Слово силы: Боль (СИ)
Третий момент был самым страшным из всех. И дело тут совсем не в боли.
Когда разум, вдруг, вернулся, а я открыл глаза и осознал происходящее, увиденная картинка надолго отложилась в памяти. Я видел свои руки, которые при помощи подставок расположили выше тела. Какие-то ухваты оттягивали кожу и мышцы, а «Мастер» медленно заливал внутрь искристую золотистую жижу. И стоило мне только перевести взгляд на тело, где подобное происходило и с грудной клеткой, и животом, как разум вновь не выдержал. Не было больше, ни понимания, ни осознания. Только черная, бесконечная пустота, по которой пробегали редкие разряды алых молний.
Интересно, какого это, вернуться из ада?
Именно такой была первая мысль, стоило открыть глаза.
Всё тот же потолок, та же стена слева от топчана и та же комната с металлической дверью. Только вот я уже не тот. Я чувствовал это. Воспоминания о прошлой жизни теперь казались чем-то ненастоящим. Сказкой, что придумал себе сам, лишь бы не сойти с ума.

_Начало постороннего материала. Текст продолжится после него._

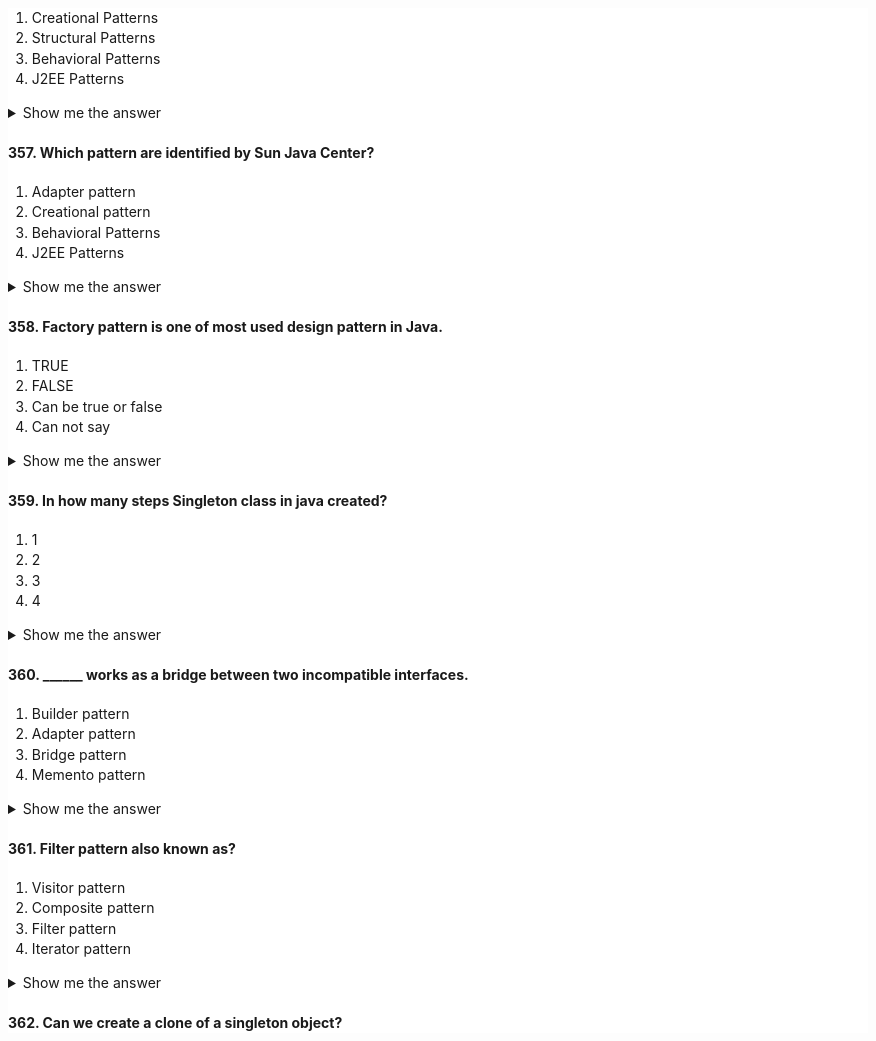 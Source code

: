 1. Creational Patterns
2. Structural Patterns
3. Behavioral Patterns
4. J2EE Patterns

<details><summary>Show me the answer</summary></details>

#### 357. Which pattern are identified by Sun Java Center?

1. Adapter pattern
2. Creational pattern
3. Behavioral Patterns
4. J2EE Patterns

<details><summary>Show me the answer</summary></details>

#### 358. Factory pattern is one of most used design pattern in Java.

1. TRUE
2. FALSE
3. Can be true or false
4. Can not say

<details><summary>Show me the answer</summary></details>

#### 359. In how many steps Singleton class in java created?

1. 1
2. 2
3. 3
4. 4

<details><summary>Show me the answer</summary></details>

#### 360. \_\_\_\_\_\_ works as a bridge between two incompatible interfaces.

1. Builder pattern
2. Adapter pattern
3. Bridge pattern
4. Memento pattern

<details><summary>Show me the answer</summary></details>

#### 361. Filter pattern also known as?

1. Visitor pattern
2. Composite pattern
3. Filter pattern
4. Iterator pattern

<details><summary>Show me the answer</summary></details>

#### 362. Can we create a clone of a singleton object?
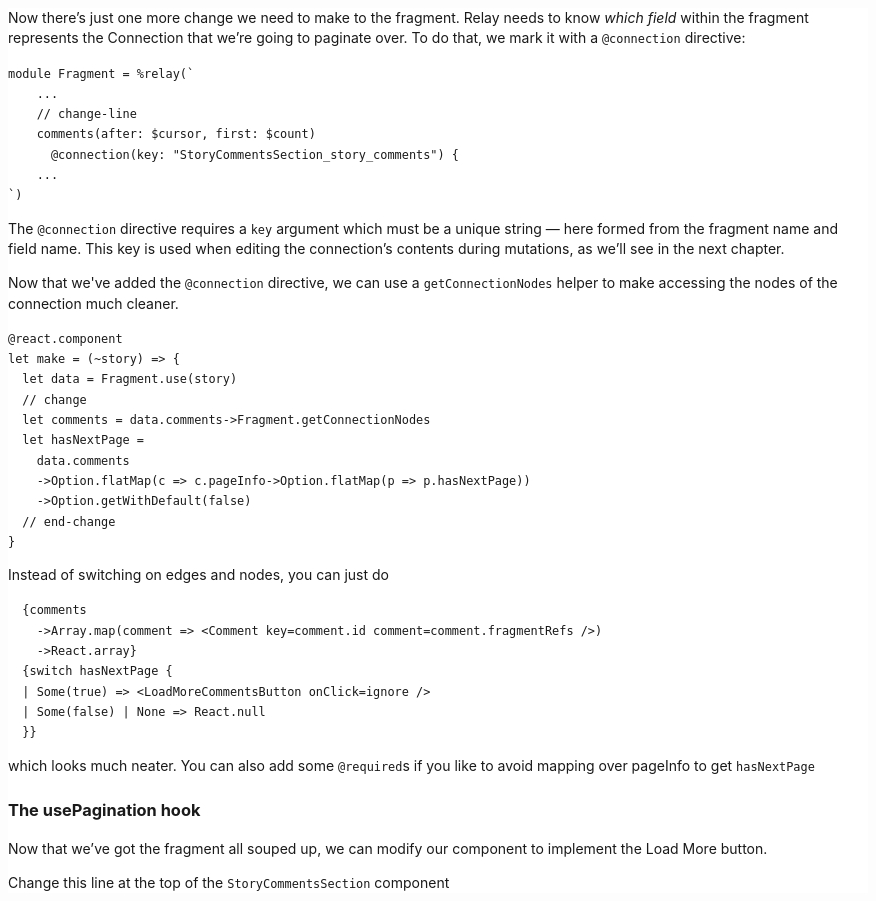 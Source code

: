 Now there’s just one more change we need to make to the fragment. Relay needs to know _which field_ within the fragment represents the Connection that we’re going to paginate over. To do that, we mark it with a `@connection` directive:

```rescript
module Fragment = %relay(`
    ...
    // change-line
    comments(after: $cursor, first: $count)
      @connection(key: "StoryCommentsSection_story_comments") {
    ...
`)

```

The `@connection` directive requires a `key` argument which must be a unique string — here formed from the fragment name and field name. This key is used when editing the connection’s contents during mutations, as we’ll see in the next chapter.

Now that we've added the `@connection` directive, we can use a `getConnectionNodes` helper to make accessing the nodes of the connection much cleaner.

```rescript
@react.component
let make = (~story) => {
  let data = Fragment.use(story)
  // change
  let comments = data.comments->Fragment.getConnectionNodes
  let hasNextPage =
    data.comments
    ->Option.flatMap(c => c.pageInfo->Option.flatMap(p => p.hasNextPage))
    ->Option.getWithDefault(false)
  // end-change
}
```

Instead of switching on edges and nodes, you can just do
```rescript
  {comments
    ->Array.map(comment => <Comment key=comment.id comment=comment.fragmentRefs />)
    ->React.array}
  {switch hasNextPage {
  | Some(true) => <LoadMoreCommentsButton onClick=ignore />
  | Some(false) | None => React.null
  }}
```
which looks much neater. You can also add some `@required`s if you like to avoid mapping over pageInfo to get `hasNextPage`

### The usePagination hook

Now that we’ve got the fragment all souped up, we can modify our component to implement the Load More button.

Change this line at the top of the `StoryCommentsSection` component
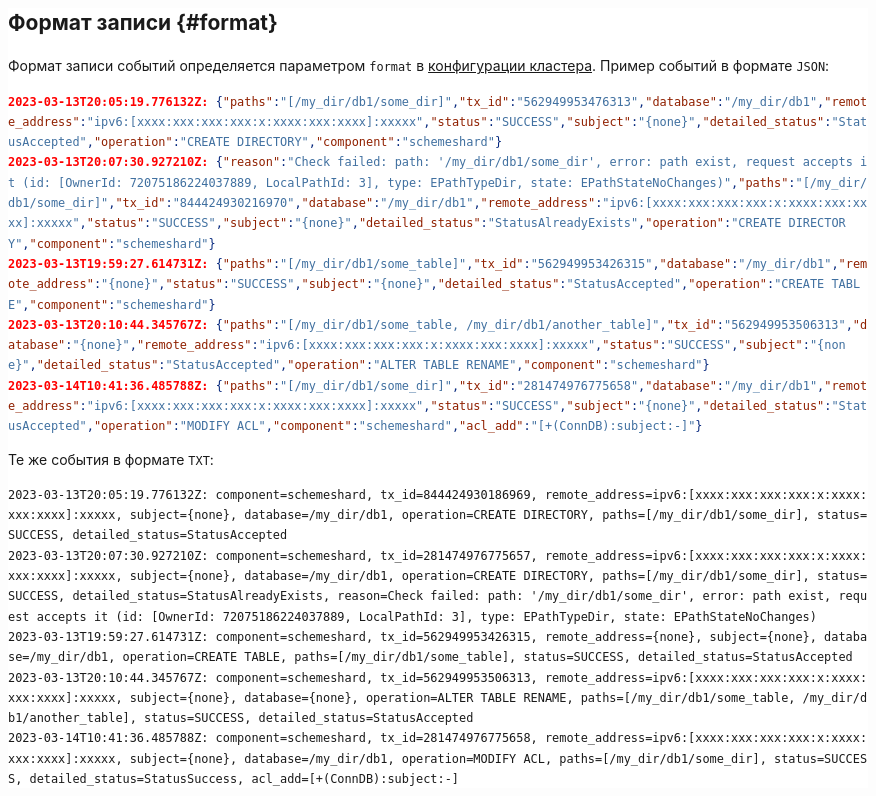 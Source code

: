 ## Формат записи {#format}
Формат записи событий определяется параметром `format` в [конфигурации кластера](#enabling-audit-log). Пример событий в формате `JSON`:

```json
2023-03-13T20:05:19.776132Z: {"paths":"[/my_dir/db1/some_dir]","tx_id":"562949953476313","database":"/my_dir/db1","remote_address":"ipv6:[xxxx:xxx:xxx:xxx:x:xxxx:xxx:xxxx]:xxxxx","status":"SUCCESS","subject":"{none}","detailed_status":"StatusAccepted","operation":"CREATE DIRECTORY","component":"schemeshard"}
2023-03-13T20:07:30.927210Z: {"reason":"Check failed: path: '/my_dir/db1/some_dir', error: path exist, request accepts it (id: [OwnerId: 72075186224037889, LocalPathId: 3], type: EPathTypeDir, state: EPathStateNoChanges)","paths":"[/my_dir/db1/some_dir]","tx_id":"844424930216970","database":"/my_dir/db1","remote_address":"ipv6:[xxxx:xxx:xxx:xxx:x:xxxx:xxx:xxxx]:xxxxx","status":"SUCCESS","subject":"{none}","detailed_status":"StatusAlreadyExists","operation":"CREATE DIRECTORY","component":"schemeshard"}
2023-03-13T19:59:27.614731Z: {"paths":"[/my_dir/db1/some_table]","tx_id":"562949953426315","database":"/my_dir/db1","remote_address":"{none}","status":"SUCCESS","subject":"{none}","detailed_status":"StatusAccepted","operation":"CREATE TABLE","component":"schemeshard"}
2023-03-13T20:10:44.345767Z: {"paths":"[/my_dir/db1/some_table, /my_dir/db1/another_table]","tx_id":"562949953506313","database":"{none}","remote_address":"ipv6:[xxxx:xxx:xxx:xxx:x:xxxx:xxx:xxxx]:xxxxx","status":"SUCCESS","subject":"{none}","detailed_status":"StatusAccepted","operation":"ALTER TABLE RENAME","component":"schemeshard"}
2023-03-14T10:41:36.485788Z: {"paths":"[/my_dir/db1/some_dir]","tx_id":"281474976775658","database":"/my_dir/db1","remote_address":"ipv6:[xxxx:xxx:xxx:xxx:x:xxxx:xxx:xxxx]:xxxxx","status":"SUCCESS","subject":"{none}","detailed_status":"StatusAccepted","operation":"MODIFY ACL","component":"schemeshard","acl_add":"[+(ConnDB):subject:-]"}
```

Те же события в формате `TXT`:

```txt
2023-03-13T20:05:19.776132Z: component=schemeshard, tx_id=844424930186969, remote_address=ipv6:[xxxx:xxx:xxx:xxx:x:xxxx:xxx:xxxx]:xxxxx, subject={none}, database=/my_dir/db1, operation=CREATE DIRECTORY, paths=[/my_dir/db1/some_dir], status=SUCCESS, detailed_status=StatusAccepted
2023-03-13T20:07:30.927210Z: component=schemeshard, tx_id=281474976775657, remote_address=ipv6:[xxxx:xxx:xxx:xxx:x:xxxx:xxx:xxxx]:xxxxx, subject={none}, database=/my_dir/db1, operation=CREATE DIRECTORY, paths=[/my_dir/db1/some_dir], status=SUCCESS, detailed_status=StatusAlreadyExists, reason=Check failed: path: '/my_dir/db1/some_dir', error: path exist, request accepts it (id: [OwnerId: 72075186224037889, LocalPathId: 3], type: EPathTypeDir, state: EPathStateNoChanges)
2023-03-13T19:59:27.614731Z: component=schemeshard, tx_id=562949953426315, remote_address={none}, subject={none}, database=/my_dir/db1, operation=CREATE TABLE, paths=[/my_dir/db1/some_table], status=SUCCESS, detailed_status=StatusAccepted
2023-03-13T20:10:44.345767Z: component=schemeshard, tx_id=562949953506313, remote_address=ipv6:[xxxx:xxx:xxx:xxx:x:xxxx:xxx:xxxx]:xxxxx, subject={none}, database={none}, operation=ALTER TABLE RENAME, paths=[/my_dir/db1/some_table, /my_dir/db1/another_table], status=SUCCESS, detailed_status=StatusAccepted
2023-03-14T10:41:36.485788Z: component=schemeshard, tx_id=281474976775658, remote_address=ipv6:[xxxx:xxx:xxx:xxx:x:xxxx:xxx:xxxx]:xxxxx, subject={none}, database=/my_dir/db1, operation=MODIFY ACL, paths=[/my_dir/db1/some_dir], status=SUCCESS, detailed_status=StatusSuccess, acl_add=[+(ConnDB):subject:-]
```
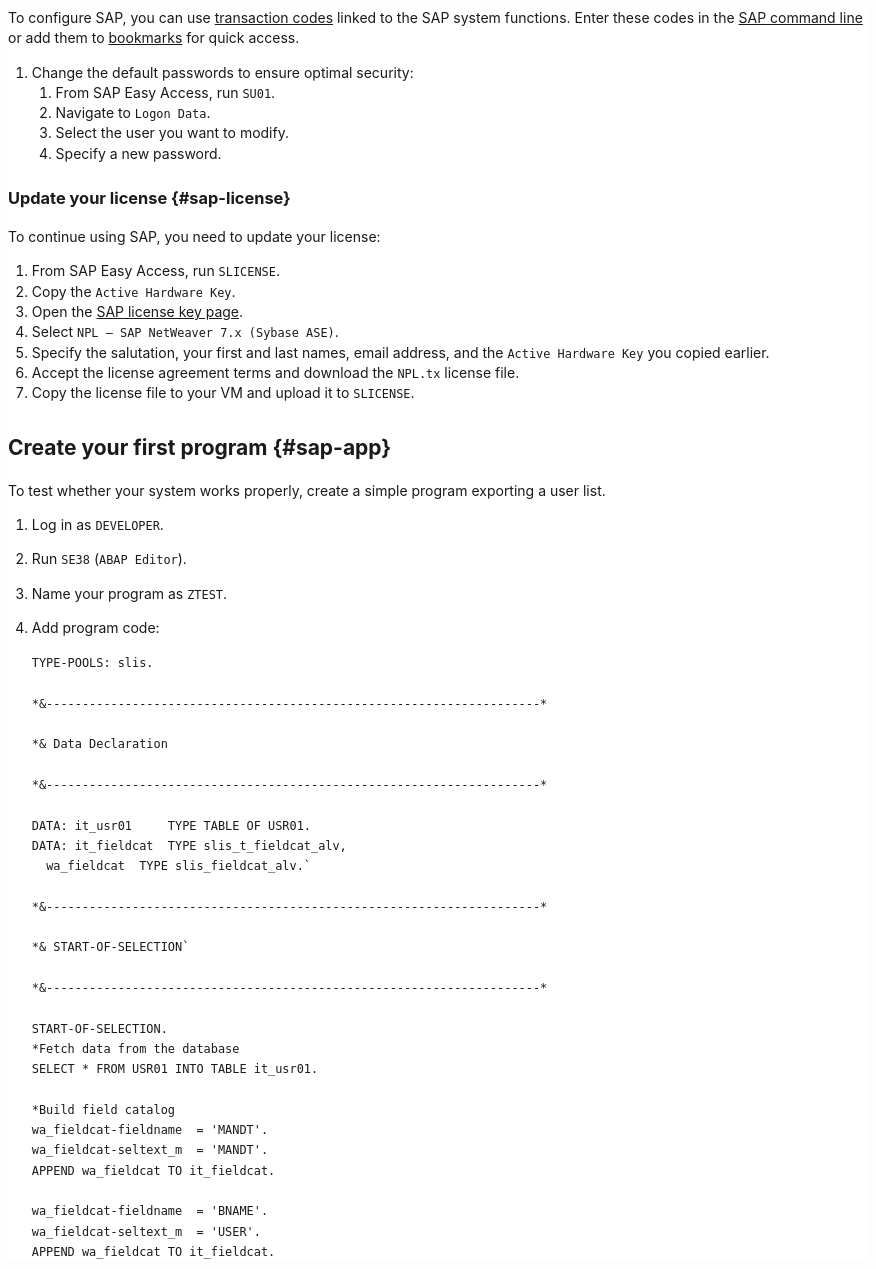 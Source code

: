    To configure SAP, you can use [transaction codes](https://help.sap.com/saphelp_snc700_ehp01/helpdata/en/f9/e1a442dc030e31e10000000a1550b0/frameset.htm) linked to the SAP system functions. Enter these codes in the [SAP command line](https://help.sap.com/viewer/b1c834a22d05483b8a75710743b5ff26/7.40.20/en-US/f735dd776e724195b5562592a5e88b45.html) or add them to [bookmarks](https://help.sap.com/viewer/b1c834a22d05483b8a75710743b5ff26/7.40.20/en-US/1e10a82969594103a99e1f7962b205b0.html) for quick access.
1. Change the default passwords to ensure optimal security:
   1. From SAP Easy Access, run `SU01`.
   1. Navigate to `Logon Data`.
   1. Select the user you want to modify.
   1. Specify a new password.

### Update your license {#sap-license}

To continue using SAP, you need to update your license:
1. From SAP Easy Access, run `SLICENSE`.
1. Copy the `Active Hardware Key`.
1. Open the [SAP license key page](https://go.support.sap.com/minisap/#/minisap).
1. Select `NPL — SAP NetWeaver 7.x (Sybase ASE)`.
1. Specify the salutation, your first and last names, email address, and the `Active Hardware Key` you copied earlier.
1. Accept the license agreement terms and download the `NPL.tx` license file.
1. Copy the license file to your VM and upload it to `SLICENSE`.

## Create your first program {#sap-app}

To test whether your system works properly, create a simple program exporting a user list.
1. Log in as `DEVELOPER`.
1. Run `SE38` (`ABAP Editor`).
1. Name your program as `ZTEST`.
1. Add program code:

   ```text
   TYPE-POOLS: slis.

   *&---------------------------------------------------------------------*

   *& Data Declaration

   *&---------------------------------------------------------------------*

   DATA: it_usr01     TYPE TABLE OF USR01.
   DATA: it_fieldcat  TYPE slis_t_fieldcat_alv,
     wa_fieldcat  TYPE slis_fieldcat_alv.`

   *&---------------------------------------------------------------------*

   *& START-OF-SELECTION`

   *&---------------------------------------------------------------------*

   START-OF-SELECTION.
   *Fetch data from the database
   SELECT * FROM USR01 INTO TABLE it_usr01.

   *Build field catalog
   wa_fieldcat-fieldname  = 'MANDT'.
   wa_fieldcat-seltext_m  = 'MANDT'.
   APPEND wa_fieldcat TO it_fieldcat.

   wa_fieldcat-fieldname  = 'BNAME'.
   wa_fieldcat-seltext_m  = 'USER'.
   APPEND wa_fieldcat TO it_fieldcat.

   ```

К моему удивлению тело ощущалось нормально. Да, присутствовала легкая ломота в мышцах и слабость, когда попытался поднять руку. Взгляд зацепился за ладонь, за линии на ней, и всё это воспринималось, будто я во сне. Повернув кисть другой стороной, отметил ниточки шрамов, что шли от каждого пальца. Там, где до этого были выжжены куски плоти, сейчас только безобразные шрамы. Почерневших дорожек не осталось, вместо них глубокие белые рытвины. Еще из основных изменений это трусы на мне. Пожалуй, именно они удивили больше всего. Серые, из неприятной на ощупь ткани, но чистые и без дыр.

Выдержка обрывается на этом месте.